**Exercise goal**:
Search the entries below for the word "ballerinax" and copy each line that has it.

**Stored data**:

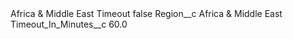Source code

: <?xml version="1.0" encoding="UTF-8"?>
<CustomMetadata xmlns="http://soap.sforce.com/2006/04/metadata" xmlns:xsi="http://www.w3.org/2001/XMLSchema-instance" xmlns:xsd="http://www.w3.org/2001/XMLSchema">
    <label>Africa &amp; Middle East Timeout</label>
    <protected>false</protected>
    <values>
        <field>Region__c</field>
        <value xsi:type="xsd:string">Africa &amp; Middle East</value>
    </values>
    <values>
        <field>Timeout_In_Minutes__c</field>
        <value xsi:type="xsd:double">60.0</value>
    </values>
</CustomMetadata>
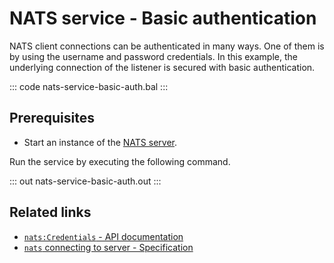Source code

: # NATS service - Basic authentication

NATS client connections can be authenticated in many ways. One of them is by using the username and password credentials. In this example, the underlying connection of the listener is secured with basic authentication.

::: code nats-service-basic-auth.bal :::

## Prerequisites
- Start an instance of the [NATS server](https://docs.nats.io/nats-concepts/what-is-nats/walkthrough_setup).

Run the service by executing the following command.

::: out nats-service-basic-auth.out :::

## Related links
- [`nats:Credentials` - API documentation](https://lib.ballerina.io/ballerinax/nats/latest/records/Credentials)
- [`nats` connecting to server - Specification](https://github.com/ballerina-platform/module-ballerinax-nats/blob/master/docs/spec/spec.md#2-connection)
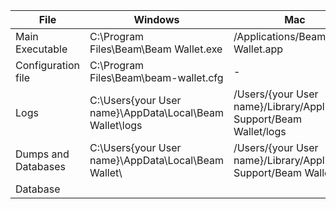 | File | Windows | Mac | Linux |
|-----|-----|-----|-----|
| Main Executable |C:\Program Files\Beam\Beam Wallet.exe| /Applications/Beam Wallet.app | /usr/bin/BeamWallet |
| Configuration file |C:\Program Files\Beam\beam-wallet.cfg | - | /usr/bin/beam-wallet.cfg|
| Logs |C:\Users\{your User name}\AppData\Local\Beam Wallet\logs|/Users/{your User name}/Library/Application Support/Beam Wallet/logs |/home/{your User name}/.local/share/Beam Wallet/logs|
| Dumps and Databases  |C:\Users\{your User name}\AppData\Local\Beam Wallet\ |/Users/{your User name}/Library/Application Support/Beam Wallet/|/home/{your User name}/.local/share/Beam Wallet/|
| Database | | | |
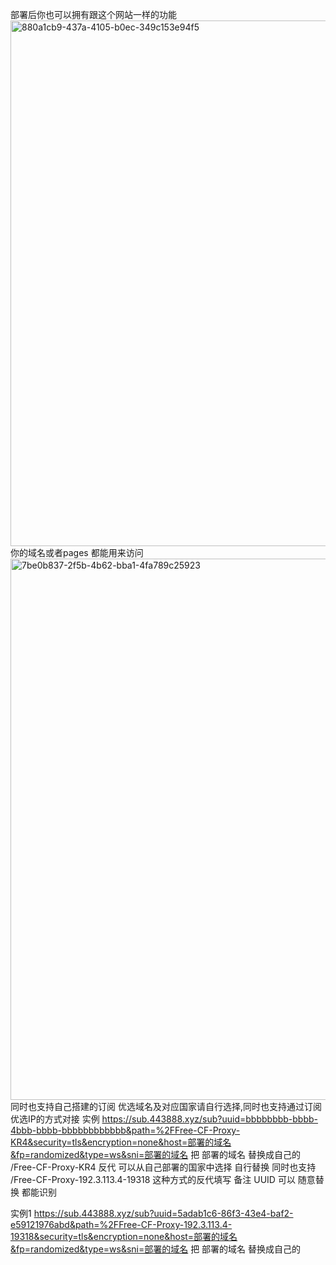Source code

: 部署后你也可以拥有跟这个网站一样的功能<img width="1265" height="841" alt="880a1cb9-437a-4105-b0ec-349c153e94f5" src="https://github.com/user-attachments/assets/1fc0f5b2-b5be-4f27-8dab-9e3cbf76126e" />
你的域名或者pages 都能用来访问
<img width="1300" height="866" alt="7be0b837-2f5b-4b62-bba1-4fa789c25923" src="https://github.com/user-attachments/assets/1bf97f69-7185-4dfc-ad81-5ef212644136" />
同时也支持自己搭建的订阅 优选域名及对应国家请自行选择,同时也支持通过订阅优选IP的方式对接
实例
https://sub.443888.xyz/sub?uuid=bbbbbbbb-bbbb-4bbb-bbbb-bbbbbbbbbbbb&path=%2FFree-CF-Proxy-KR4&security=tls&encryption=none&host=部署的域名&fp=randomized&type=ws&sni=部署的域名   把 部署的域名 替换成自己的  /Free-CF-Proxy-KR4 反代 可以从自己部署的国家中选择 自行替换  同时也支持 /Free-CF-Proxy-192.3.113.4-19318 这种方式的反代填写  备注 UUID 可以 随意替换 都能识别

实例1
https://sub.443888.xyz/sub?uuid=5adab1c6-86f3-43e4-baf2-e59121976abd&path=%2FFree-CF-Proxy-192.3.113.4-19318&security=tls&encryption=none&host=部署的域名&fp=randomized&type=ws&sni=部署的域名   把 部署的域名 替换成自己的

**Answer to this exercise**:
- [`nats:Credentials` - API documentation](https://lib.ballerina.io/ballerinax/nats/latest/records/Credentials)
- [`nats` connecting to server - Specification](https://github.com/ballerina-platform/module-ballerinax-nats/blob/master/docs/spec/spec.md#2-connection)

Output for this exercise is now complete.